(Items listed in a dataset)

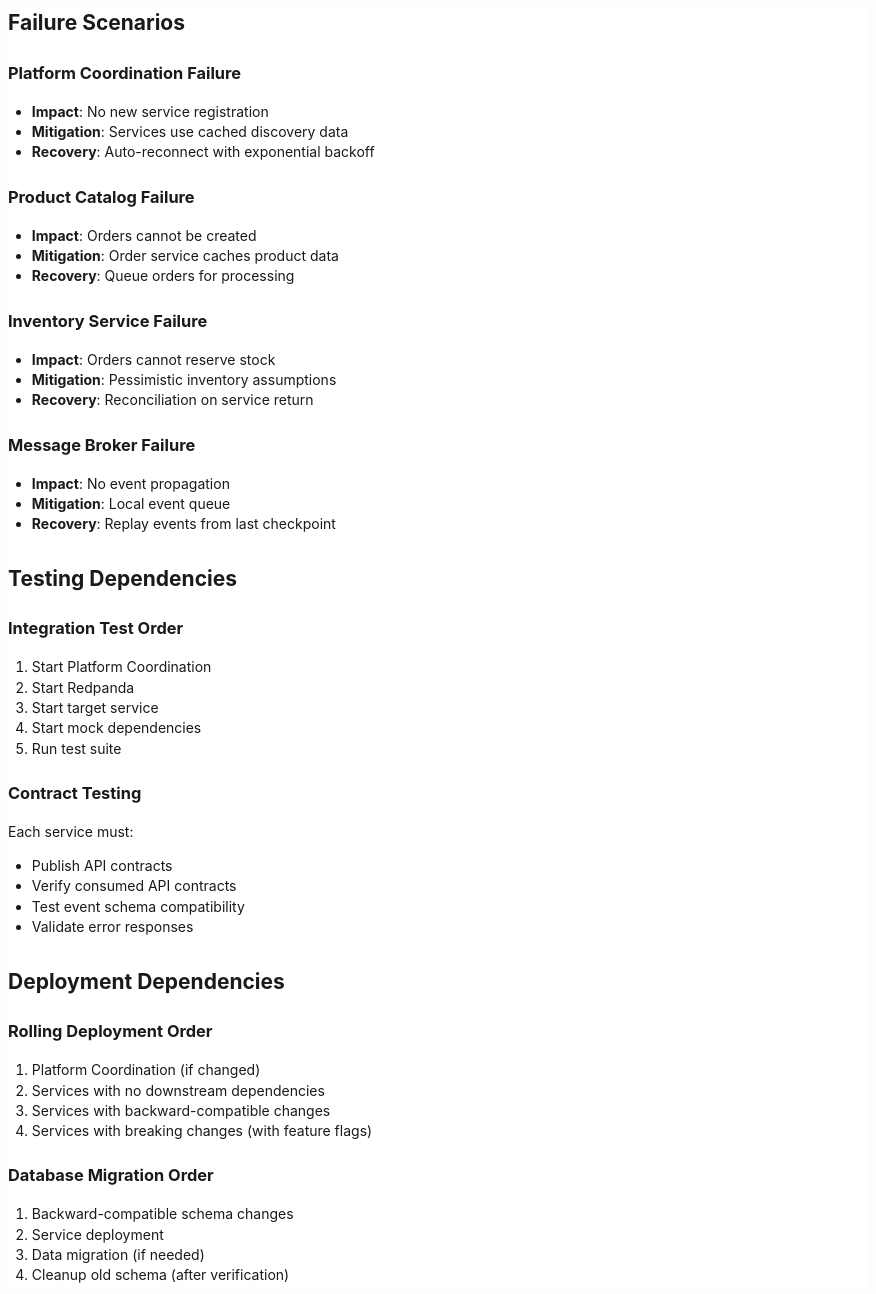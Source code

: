 ## Failure Scenarios

### Platform Coordination Failure
- **Impact**: No new service registration
- **Mitigation**: Services use cached discovery data
- **Recovery**: Auto-reconnect with exponential backoff

### Product Catalog Failure
- **Impact**: Orders cannot be created
- **Mitigation**: Order service caches product data
- **Recovery**: Queue orders for processing

### Inventory Service Failure
- **Impact**: Orders cannot reserve stock
- **Mitigation**: Pessimistic inventory assumptions
- **Recovery**: Reconciliation on service return

### Message Broker Failure
- **Impact**: No event propagation
- **Mitigation**: Local event queue
- **Recovery**: Replay events from last checkpoint

## Testing Dependencies

### Integration Test Order
1. Start Platform Coordination
2. Start Redpanda
3. Start target service
4. Start mock dependencies
5. Run test suite

### Contract Testing
Each service must:
- Publish API contracts
- Verify consumed API contracts
- Test event schema compatibility
- Validate error responses

## Deployment Dependencies

### Rolling Deployment Order
1. Platform Coordination (if changed)
2. Services with no downstream dependencies
3. Services with backward-compatible changes
4. Services with breaking changes (with feature flags)

### Database Migration Order
1. Backward-compatible schema changes
2. Service deployment
3. Data migration (if needed)
4. Cleanup old schema (after verification)
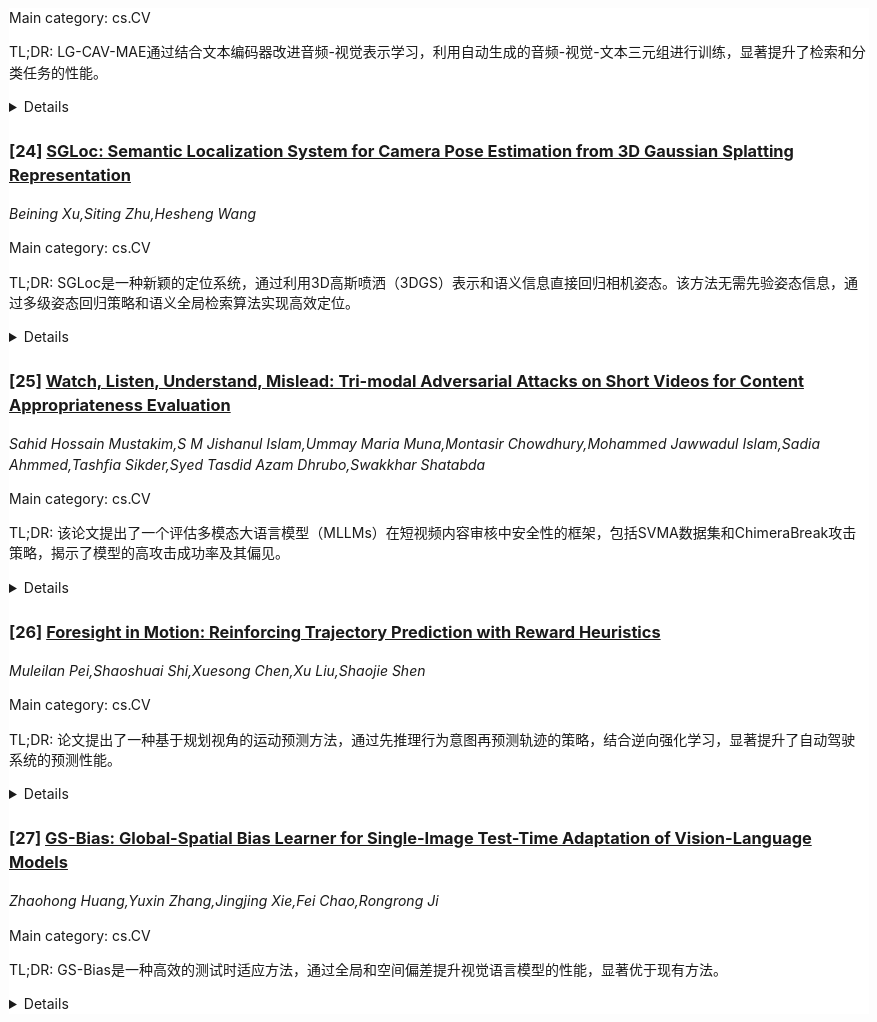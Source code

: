 Main category: cs.CV

TL;DR: LG-CAV-MAE通过结合文本编码器改进音频-视觉表示学习，利用自动生成的音频-视觉-文本三元组进行训练，显著提升了检索和分类任务的性能。


<details><summary>Details</summary></details>


### [24] [SGLoc: Semantic Localization System for Camera Pose Estimation from 3D Gaussian Splatting Representation](https://arxiv.org/abs/2507.12027)
*Beining Xu,Siting Zhu,Hesheng Wang*

Main category: cs.CV

TL;DR: SGLoc是一种新颖的定位系统，通过利用3D高斯喷洒（3DGS）表示和语义信息直接回归相机姿态。该方法无需先验姿态信息，通过多级姿态回归策略和语义全局检索算法实现高效定位。


<details><summary>Details</summary></details>


### [25] [Watch, Listen, Understand, Mislead: Tri-modal Adversarial Attacks on Short Videos for Content Appropriateness Evaluation](https://arxiv.org/abs/2507.11968)
*Sahid Hossain Mustakim,S M Jishanul Islam,Ummay Maria Muna,Montasir Chowdhury,Mohammed Jawwadul Islam,Sadia Ahmmed,Tashfia Sikder,Syed Tasdid Azam Dhrubo,Swakkhar Shatabda*

Main category: cs.CV

TL;DR: 该论文提出了一个评估多模态大语言模型（MLLMs）在短视频内容审核中安全性的框架，包括SVMA数据集和ChimeraBreak攻击策略，揭示了模型的高攻击成功率及其偏见。


<details><summary>Details</summary></details>


### [26] [Foresight in Motion: Reinforcing Trajectory Prediction with Reward Heuristics](https://arxiv.org/abs/2507.12083)
*Muleilan Pei,Shaoshuai Shi,Xuesong Chen,Xu Liu,Shaojie Shen*

Main category: cs.CV

TL;DR: 论文提出了一种基于规划视角的运动预测方法，通过先推理行为意图再预测轨迹的策略，结合逆向强化学习，显著提升了自动驾驶系统的预测性能。


<details><summary>Details</summary></details>


### [27] [GS-Bias: Global-Spatial Bias Learner for Single-Image Test-Time Adaptation of Vision-Language Models](https://arxiv.org/abs/2507.11969)
*Zhaohong Huang,Yuxin Zhang,Jingjing Xie,Fei Chao,Rongrong Ji*

Main category: cs.CV

TL;DR: GS-Bias是一种高效的测试时适应方法，通过全局和空间偏差提升视觉语言模型的性能，显著优于现有方法。


<details><summary>Details</summary></details>


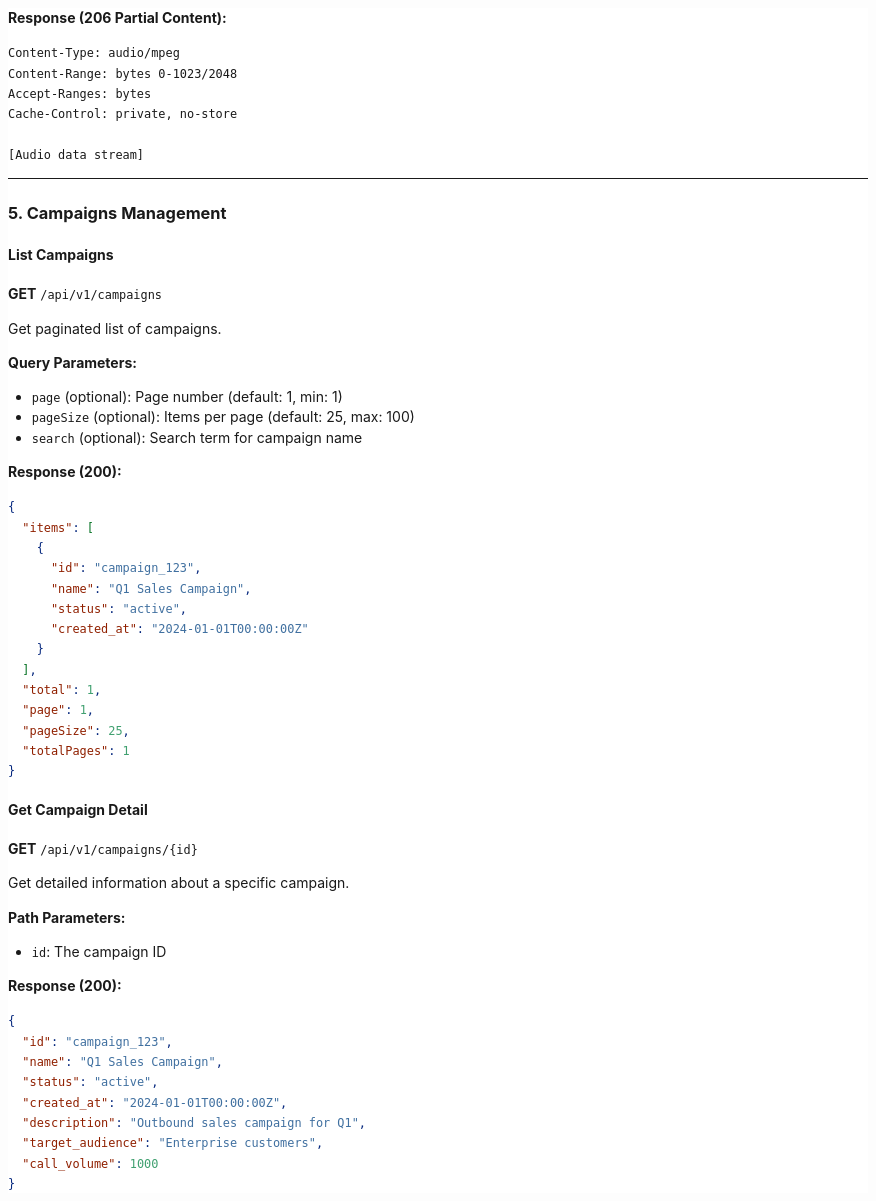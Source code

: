 **Response (206 Partial Content):**
```
Content-Type: audio/mpeg
Content-Range: bytes 0-1023/2048
Accept-Ranges: bytes
Cache-Control: private, no-store

[Audio data stream]
```

---

### 5. Campaigns Management

#### List Campaigns
**GET** `/api/v1/campaigns`

Get paginated list of campaigns.

**Query Parameters:**
- `page` (optional): Page number (default: 1, min: 1)
- `pageSize` (optional): Items per page (default: 25, max: 100)
- `search` (optional): Search term for campaign name

**Response (200):**
```json
{
  "items": [
    {
      "id": "campaign_123",
      "name": "Q1 Sales Campaign",
      "status": "active",
      "created_at": "2024-01-01T00:00:00Z"
    }
  ],
  "total": 1,
  "page": 1,
  "pageSize": 25,
  "totalPages": 1
}
```

#### Get Campaign Detail
**GET** `/api/v1/campaigns/{id}`

Get detailed information about a specific campaign.

**Path Parameters:**
- `id`: The campaign ID

**Response (200):**
```json
{
  "id": "campaign_123",
  "name": "Q1 Sales Campaign",
  "status": "active",
  "created_at": "2024-01-01T00:00:00Z",
  "description": "Outbound sales campaign for Q1",
  "target_audience": "Enterprise customers",
  "call_volume": 1000
}
```
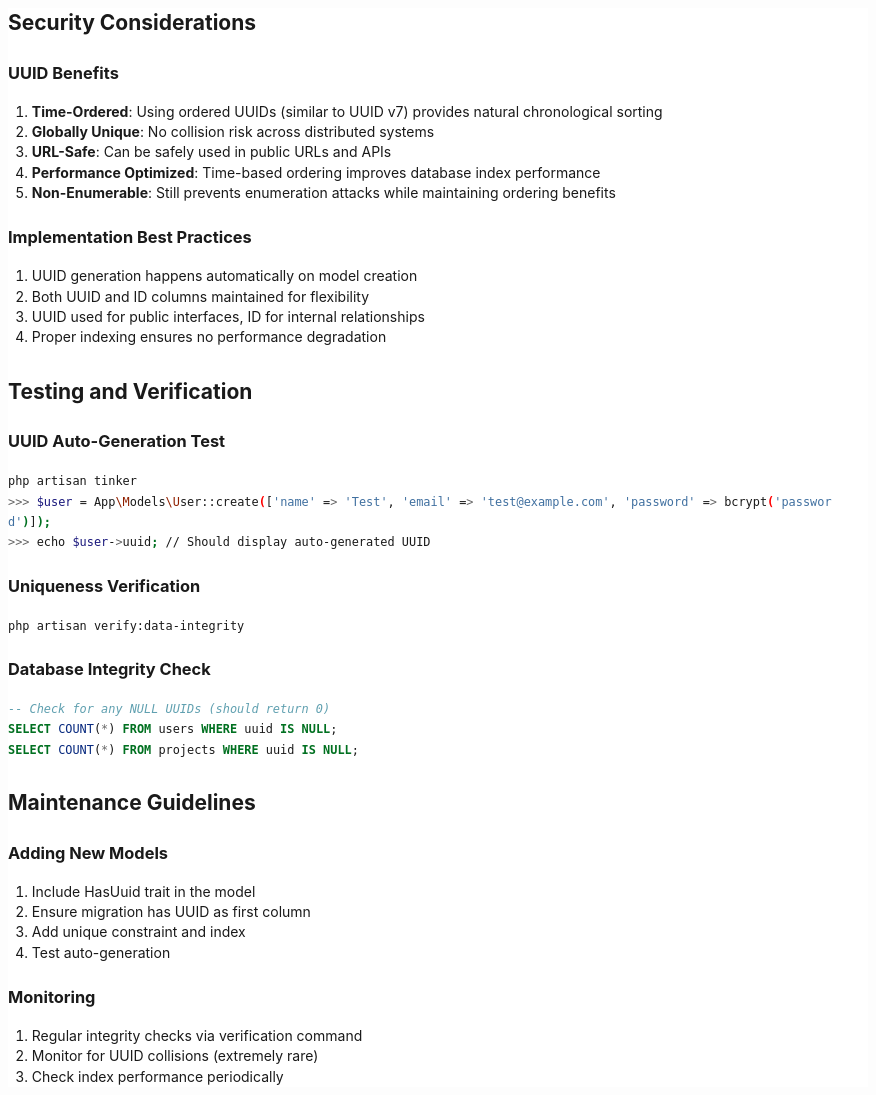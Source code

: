## Security Considerations

### UUID Benefits
1. **Time-Ordered**: Using ordered UUIDs (similar to UUID v7) provides natural chronological sorting
2. **Globally Unique**: No collision risk across distributed systems
3. **URL-Safe**: Can be safely used in public URLs and APIs
4. **Performance Optimized**: Time-based ordering improves database index performance
5. **Non-Enumerable**: Still prevents enumeration attacks while maintaining ordering benefits

### Implementation Best Practices
1. UUID generation happens automatically on model creation
2. Both UUID and ID columns maintained for flexibility
3. UUID used for public interfaces, ID for internal relationships
4. Proper indexing ensures no performance degradation

## Testing and Verification

### UUID Auto-Generation Test
```bash
php artisan tinker
>>> $user = App\Models\User::create(['name' => 'Test', 'email' => 'test@example.com', 'password' => bcrypt('password')]);
>>> echo $user->uuid; // Should display auto-generated UUID
```

### Uniqueness Verification
```bash
php artisan verify:data-integrity
```

### Database Integrity Check
```sql
-- Check for any NULL UUIDs (should return 0)
SELECT COUNT(*) FROM users WHERE uuid IS NULL;
SELECT COUNT(*) FROM projects WHERE uuid IS NULL;
```

## Maintenance Guidelines

### Adding New Models
1. Include HasUuid trait in the model
2. Ensure migration has UUID as first column
3. Add unique constraint and index
4. Test auto-generation

### Monitoring
1. Regular integrity checks via verification command
2. Monitor for UUID collisions (extremely rare)
3. Check index performance periodically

Directions:
Word for word, return the lines from the one holding "2. Monitor for" through the end of the entries above.

Exercise solution:
2. Monitor for UUID collisions (extremely rare)
3. Check index performance periodically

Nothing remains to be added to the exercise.